State v. Sipes

Annotate this Case

65 S.E.2d 127 (1951)

233 N.C. 633


No. 653.

Supreme Court of North Carolina.

May 23, 1951.

*128 Harry McMullan, Atty. Gen., T. W. Bruton, and Charles G. Powell, Jr., Member of Staff, Asst. Atty. Gen, Raleigh, for the State.

York, Morgan & York, High Point, for defendant appellant.

BARNHILL, Justice.

Only one question is presented for decision. Is the evidence, considered in the light most favorable to the State, sufficient to repel defendant's motion to dismiss as in case of nonsuit?

Robbery is the felonious taking of personal property from the person of another, or in his presence, without his consent, or against his will, by violence, intimidation or putting in fear. State v. Bell, 228 N.C. 659, 46 S.E.2d 834; State v. Lunsford, 229 N.C. 229, 49 S.E.2d 410.

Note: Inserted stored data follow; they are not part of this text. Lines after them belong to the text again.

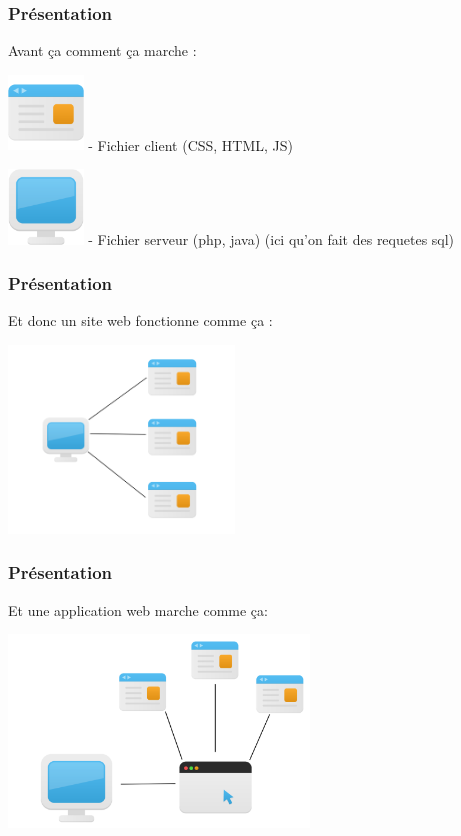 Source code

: \documentclass[10pt]{beamer}
\begin{document}
	\begin{frame}
		\frametitle{Présentation}

		Avant ça comment ça marche :

			\includegraphics[width=2cm]{assets/page}\newline
			- Fichier client (CSS, HTML, JS)

			\includegraphics[width=2cm]{assets/server}\newline
			- Fichier serveur (php, java) (ici qu'on fait des requetes sql)

	\end{frame}

	\begin{frame}
		\frametitle{Présentation}

		Et donc un site web fonctionne comme ça :
		\newline \newline

		\centering
		\includegraphics[width=6cm]{assets/siteweb}\newline

	\end{frame}

	\begin{frame}
		\frametitle{Présentation}

		Et une application web marche comme ça:
		\newline \newline

		\centering
		\includegraphics[width=8cm]{assets/appweb}\newline

	\end{frame}
\end{document}
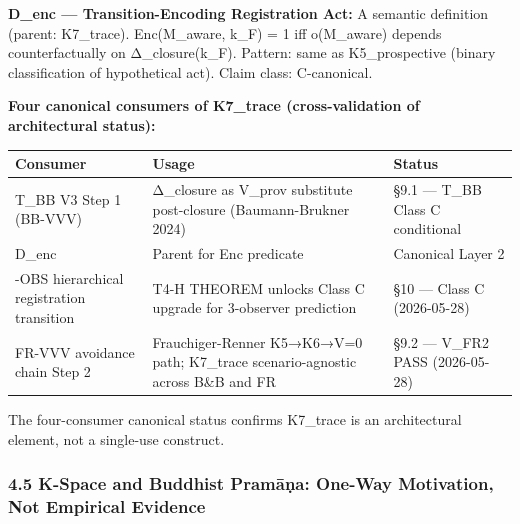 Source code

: \documentclass[
  11pt,
]{article}
\newcounter{none} %
\begin{document}
\textbf{D\_enc --- Transition-Encoding Registration Act:} A semantic
definition (parent: K7\_trace). Enc(M\_aware, k\_F) = 1 iff o(M\_aware)
depends counterfactually on Δ\_closure(k\_F). Pattern: same as
K5\_prospective (binary classification of hypothetical act). Claim
class: C-canonical.

\textbf{Four canonical consumers of K7\_trace (cross-validation of
architectural status):}

{\def\LTcaptype{none} %
\begin{longtable}[]{@{}
  >{\raggedright\arraybackslash}p{}
  >{\raggedright\arraybackslash}p{}
  >{\raggedright\arraybackslash}p{}@{}}
\toprule\noalign{}
\begin{minipage}[b]{\linewidth}\raggedright
Consumer
\end{minipage} & \begin{minipage}[b]{\linewidth}\raggedright
Usage
\end{minipage} & \begin{minipage}[b]{\linewidth}\raggedright
Status
\end{minipage} \\
\midrule\noalign{}
\endhead
\bottomrule\noalign{}
\endlastfoot
T\_BB V3 Step 1 (BB-VVV) & Δ\_closure as V\_prov substitute post-closure
(Baumann-Brukner 2024) & §9.1 --- T\_BB Class C conditional \\
D\_enc & Parent for Enc predicate & Canonical Layer 2 \\
3-OBS hierarchical registration transition & T4-H THEOREM unlocks Class
C upgrade for 3-observer prediction & §10 --- Class C (2026-05-28) \\
FR-VVV avoidance chain Step 2 & Frauchiger-Renner K5→K6→V=0 path;
K7\_trace scenario-agnostic across B\&B and FR & §9.2 --- V\_FR2 PASS
(2026-05-28) \\
\end{longtable}
}

The four-consumer canonical status confirms K7\_trace is an
architectural element, not a single-use construct.

\subsubsection{4.5 K-Space and Buddhist Pramāṇa: One-Way Motivation, Not
Empirical
Evidence}\label{k-space-and-buddhist-pramux101ux1e47a-one-way-motivation-not-empirical-evidence}
\end{document}
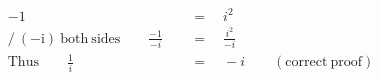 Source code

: \begin{align*}
-1\quad&\,=\quad i^2\\
\mathrm{/~(-i)~both~sides}\qquad\frac{-1}{-i}\quad&\,=\quad\frac{i^2}{-i}\\
\mathrm{Thus}\qquad\frac{1}{i}\quad&\,=\quad-i\qquad\mathrm{(correct~proof)}
\end{align*}
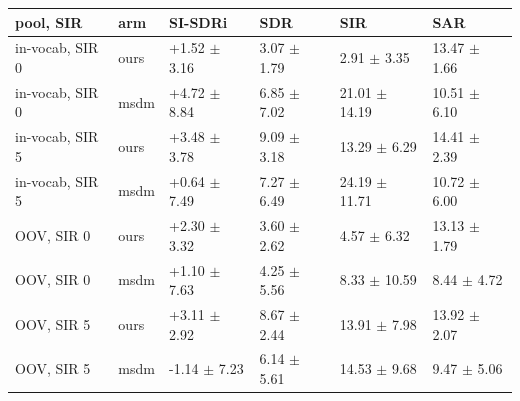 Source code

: \begin{tabular}{llllll}
\toprule
pool, SIR & arm & SI-SDRi & SDR & SIR & SAR\\
\midrule
in-vocab, SIR 0 & ours & +1.52 $\pm$ 3.16 & 3.07 $\pm$ 1.79 & 2.91 $\pm$ 3.35 & 13.47 $\pm$ 1.66\\
in-vocab, SIR 0 & msdm & +4.72 $\pm$ 8.84 & 6.85 $\pm$ 7.02 & 21.01 $\pm$ 14.19 & 10.51 $\pm$ 6.10\\
in-vocab, SIR 5 & ours & +3.48 $\pm$ 3.78 & 9.09 $\pm$ 3.18 & 13.29 $\pm$ 6.29 & 14.41 $\pm$ 2.39\\
in-vocab, SIR 5 & msdm & +0.64 $\pm$ 7.49 & 7.27 $\pm$ 6.49 & 24.19 $\pm$ 11.71 & 10.72 $\pm$ 6.00\\
OOV, SIR 0 & ours & +2.30 $\pm$ 3.32 & 3.60 $\pm$ 2.62 & 4.57 $\pm$ 6.32 & 13.13 $\pm$ 1.79\\
OOV, SIR 0 & msdm & +1.10 $\pm$ 7.63 & 4.25 $\pm$ 5.56 & 8.33 $\pm$ 10.59 & 8.44 $\pm$ 4.72\\
OOV, SIR 5 & ours & +3.11 $\pm$ 2.92 & 8.67 $\pm$ 2.44 & 13.91 $\pm$ 7.98 & 13.92 $\pm$ 2.07\\
OOV, SIR 5 & msdm & -1.14 $\pm$ 7.23 & 6.14 $\pm$ 5.61 & 14.53 $\pm$ 9.68 & 9.47 $\pm$ 5.06\\
\bottomrule
\end{tabular}

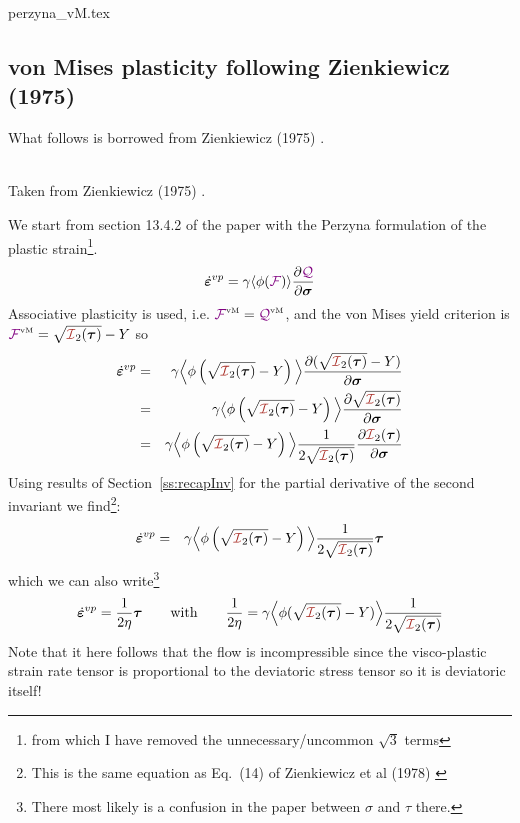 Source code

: \begin{flushright} {\tiny {\color{gray} perzyna\_vM.tex}} \end{flushright}

\subsection{von Mises plasticity following Zienkiewicz (1975)}

What follows is borrowed from Zienkiewicz (1975) \cite{zien75}.

\begin{center}
\\
{\captionfont Taken from Zienkiewicz (1975) \cite{zien75}.}
\end{center}

We start from section 13.4.2 of the paper with the Perzyna formulation of the plastic 
strain\footnote{from which I have removed the unnecessary/uncommon $\sqrt 3$ terms}. 
\[
\dot{\bm \varepsilon}^{vp} = \gamma \langle \phi({{\color{violet}\cal F}}) \rangle \frac{\partial {\color{violet}\cal Q}}{\partial \bm\sigma}
\]
Associative plasticity is used, i.e. ${{\color{violet}\cal F}}^{\text{\tiny vM}}={\cal {\color{violet}\cal Q}}^{\text{\tiny vM}}$, and the von Mises yield
criterion is ${\FFF}^{\text{\tiny vM}}=\sqrt{{\III}_2(\bm \tau)}- Y$ so
\begin{eqnarray}
\dot{\bm \varepsilon}^{vp} 
&=& \gamma \Big\langle \phi\left(\sqrt{{\III}_2(\bm \tau)}- Y\right)  \Big\rangle 
\frac{\partial (\sqrt{{\III}_2(\bm \tau)}- Y)}{\partial \bm\sigma} \nn\\
&=& \gamma \big\langle \phi\left(\sqrt{{\III}_2(\bm \tau)}- Y\right)  \Big\rangle 
\frac{\partial \sqrt{{\III}_2(\bm \tau)}}{\partial \bm\sigma} \nn\\
&=& \gamma \Big\langle \phi\left(\sqrt{{\III}_2(\bm \tau)}- Y\right)  \Big\rangle 
\frac{1}{2 \sqrt{{\III}_2(\bm \tau)}} \frac{\partial {\III}_2(\bm \tau)}{\partial \bm\sigma}
\end{eqnarray}
Using results of Section~\ref{ss:recapInv} for the partial derivative of the second invariant
we find\footnote{This is the same equation as Eq.~(14) of Zienkiewicz et al (1978) \cite{zijo78}}:
\begin{eqnarray}
\dot{\bm \varepsilon}^{vp} 
&=& \gamma \Big\langle \phi\left(\sqrt{{\III}_2(\bm \tau)}- Y \right)  \Big\rangle 
\frac{1}{2 \sqrt{{\III}_2(\bm \tau)}} {\bm \tau}
\end{eqnarray}
which we can also write\footnote{There most likely is a confusion in 
the paper between $\sigma$ and $\tau$ there.}
\[
\dot{\bm \varepsilon}^{vp} =
\frac{1}{2\eta} \bm\tau
\qquad
{\rm with}
\qquad
\frac{1}{2\eta} = \gamma \Big\langle \phi(\sqrt{{\III}_2(\bm \tau)}- Y) \Big\rangle 
\frac{1}{2 \sqrt{{\III}_2(\bm \tau)}}
\]
Note that it here follows that the flow is incompressible since 
the visco-plastic strain rate tensor is proportional to the deviatoric stress tensor
so it is deviatoric itself!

The degree of force is immaterial so long as it is sufficient to compel the victim to part with his property or property in his presence, and the element of force may be actual or constructive. State v. Sawyer, 224 N.C. 61, 29 S.E.2d 34.

"Constructive force" includes all demonstrations of force, menaces, and other means by which the person robbed is put in fear sufficient to suspend the free exercise of his will or prevent him from resisting the taking. State v. Sawyer, supra.

The evidence tested by these controlling principles leads to the conclusion that it is sufficient to support the verdict.

Defendant and two other men unknown by Coble directed him to get into defendant's automobile. He was driven to a secluded spot. His knife was taken and thrown away. Defendant then took his pocketbook containing $15. There were *129 three to one, and one of the three had his hand in his pocket in such manner as to lead Coble to believe he had some weapon. Coble was put in fear and his money was taken from his person by defendant and his companions. Whether in so doing they committed the crime of robbery was for the jury to decide.

In the trial below we find

No error.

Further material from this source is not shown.